En 1900, il comptait 104 habitants et 35 habitations, soit le quart de la population du village de Saint-Nazaire.

Une douzaine de vieilles maisons, blotties autour d’une place et de son bassin daté de 1857, semblent être protégées par « Bellevue », demeure Renaissance qui occupe une situation dominante à l’extrémité de l’éperon de la Châtaigneraie. Tel est le cœur du hameau des Ratz depuis des siècles.

Le plan sommaire dressé en 1699 montre déjà cet agencement avec dix habitations au-dessus et deux autres au-dessous d’un espace commun où se trouvaient un puits et un four.

A n’en pas douter ce sont des maisons de vignerons. Dans le parcellaire accompagnant le plan, trois des maisons sont mentionnées avec un cellier et deux possèdent un tinallier. Plusieurs des propriétaires ont aussi une grange, un jardin potager, un verger sur une parcelle de l’autre côté de la placette voire de l’autre côté du chemin des Ratz.

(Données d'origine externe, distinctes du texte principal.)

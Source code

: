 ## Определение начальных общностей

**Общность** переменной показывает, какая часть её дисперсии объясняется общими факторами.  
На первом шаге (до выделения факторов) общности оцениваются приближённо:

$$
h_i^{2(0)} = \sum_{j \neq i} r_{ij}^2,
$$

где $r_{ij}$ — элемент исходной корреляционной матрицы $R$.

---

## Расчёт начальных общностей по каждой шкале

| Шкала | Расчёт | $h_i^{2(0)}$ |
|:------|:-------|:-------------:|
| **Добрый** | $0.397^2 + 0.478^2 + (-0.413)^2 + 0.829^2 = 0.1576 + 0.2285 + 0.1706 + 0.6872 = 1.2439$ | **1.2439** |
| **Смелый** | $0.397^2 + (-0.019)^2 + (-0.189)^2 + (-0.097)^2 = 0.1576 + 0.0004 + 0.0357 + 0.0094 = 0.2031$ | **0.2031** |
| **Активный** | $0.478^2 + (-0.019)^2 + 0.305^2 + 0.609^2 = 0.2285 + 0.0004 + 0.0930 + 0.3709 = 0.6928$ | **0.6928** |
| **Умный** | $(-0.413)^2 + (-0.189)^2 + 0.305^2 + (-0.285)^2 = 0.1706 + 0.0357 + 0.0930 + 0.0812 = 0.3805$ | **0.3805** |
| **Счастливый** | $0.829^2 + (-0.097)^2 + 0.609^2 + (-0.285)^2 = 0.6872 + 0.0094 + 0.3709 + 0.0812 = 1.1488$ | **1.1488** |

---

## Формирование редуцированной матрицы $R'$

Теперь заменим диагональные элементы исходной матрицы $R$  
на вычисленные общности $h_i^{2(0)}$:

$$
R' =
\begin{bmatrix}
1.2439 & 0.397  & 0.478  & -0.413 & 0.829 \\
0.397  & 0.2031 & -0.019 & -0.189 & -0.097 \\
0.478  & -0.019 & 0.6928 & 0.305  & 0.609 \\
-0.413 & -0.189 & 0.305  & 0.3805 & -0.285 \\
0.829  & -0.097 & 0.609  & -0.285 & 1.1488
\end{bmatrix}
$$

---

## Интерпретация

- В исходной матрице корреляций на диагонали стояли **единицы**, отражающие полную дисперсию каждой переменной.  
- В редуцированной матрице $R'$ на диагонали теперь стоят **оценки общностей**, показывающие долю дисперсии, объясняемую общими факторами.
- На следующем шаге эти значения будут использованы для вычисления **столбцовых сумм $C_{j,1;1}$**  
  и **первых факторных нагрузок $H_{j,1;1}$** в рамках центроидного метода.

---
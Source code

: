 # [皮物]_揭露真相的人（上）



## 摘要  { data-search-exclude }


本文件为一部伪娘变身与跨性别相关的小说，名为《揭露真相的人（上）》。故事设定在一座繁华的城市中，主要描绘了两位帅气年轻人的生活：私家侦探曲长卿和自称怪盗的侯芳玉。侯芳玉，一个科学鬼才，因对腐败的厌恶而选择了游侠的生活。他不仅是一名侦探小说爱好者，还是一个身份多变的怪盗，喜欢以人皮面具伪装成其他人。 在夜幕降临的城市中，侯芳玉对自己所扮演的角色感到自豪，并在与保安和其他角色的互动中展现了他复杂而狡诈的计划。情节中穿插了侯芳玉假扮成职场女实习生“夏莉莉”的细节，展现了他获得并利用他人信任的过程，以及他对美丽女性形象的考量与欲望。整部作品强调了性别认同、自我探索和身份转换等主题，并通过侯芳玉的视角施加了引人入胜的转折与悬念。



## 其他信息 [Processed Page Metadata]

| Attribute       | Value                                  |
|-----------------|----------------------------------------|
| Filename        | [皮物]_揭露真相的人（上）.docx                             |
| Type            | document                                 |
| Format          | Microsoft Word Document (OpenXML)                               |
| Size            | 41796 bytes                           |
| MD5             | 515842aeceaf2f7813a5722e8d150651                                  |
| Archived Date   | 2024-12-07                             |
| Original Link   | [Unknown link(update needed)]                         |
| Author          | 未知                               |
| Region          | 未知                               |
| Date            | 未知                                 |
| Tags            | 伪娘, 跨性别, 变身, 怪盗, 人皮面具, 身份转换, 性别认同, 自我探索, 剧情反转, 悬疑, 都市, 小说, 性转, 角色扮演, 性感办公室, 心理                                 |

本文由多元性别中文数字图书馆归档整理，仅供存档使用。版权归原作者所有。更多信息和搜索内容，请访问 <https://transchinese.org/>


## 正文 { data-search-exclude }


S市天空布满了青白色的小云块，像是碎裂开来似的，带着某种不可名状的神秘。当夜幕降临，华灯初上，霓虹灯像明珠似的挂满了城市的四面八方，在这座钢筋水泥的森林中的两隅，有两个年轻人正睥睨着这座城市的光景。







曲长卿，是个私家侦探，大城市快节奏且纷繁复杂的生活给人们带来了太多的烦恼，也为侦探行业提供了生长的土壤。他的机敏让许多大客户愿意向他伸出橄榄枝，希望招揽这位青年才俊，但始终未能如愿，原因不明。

Seuls quelques détails architecturaux rappellent encore l’ancienneté des maisons de la place. 

 

Une partie d’encadrement de porte en pierre de taille mis au jour récemment.
 

 

Puits, sources et fontaines

Jusqu'au milieu du XIXe siècle, seules certaines maisons du hameau avaient un puits ou une source, difficilement utilisables car situés dans leur cave. En 1857, les habitants des Ratz, s’associent à ceux des Eymes et à certains de Bernin pour créer un « syndicat » afin d'utiliser les eaux de la source de Fontaine Bonnet qui  flue sur la rive gauche du Manival. Il s'agit d'en distribuer la moitié sur Bernin, l'autre moitié sur Saint-Nazaire. Une conduite traverse la Grand’Route puis se divise pour acheminer un débit d'eau identique (18 l/min) à un grand bassin aux Eymes (22 foyers) et à une citerne aux Ratz pour 18 ménages.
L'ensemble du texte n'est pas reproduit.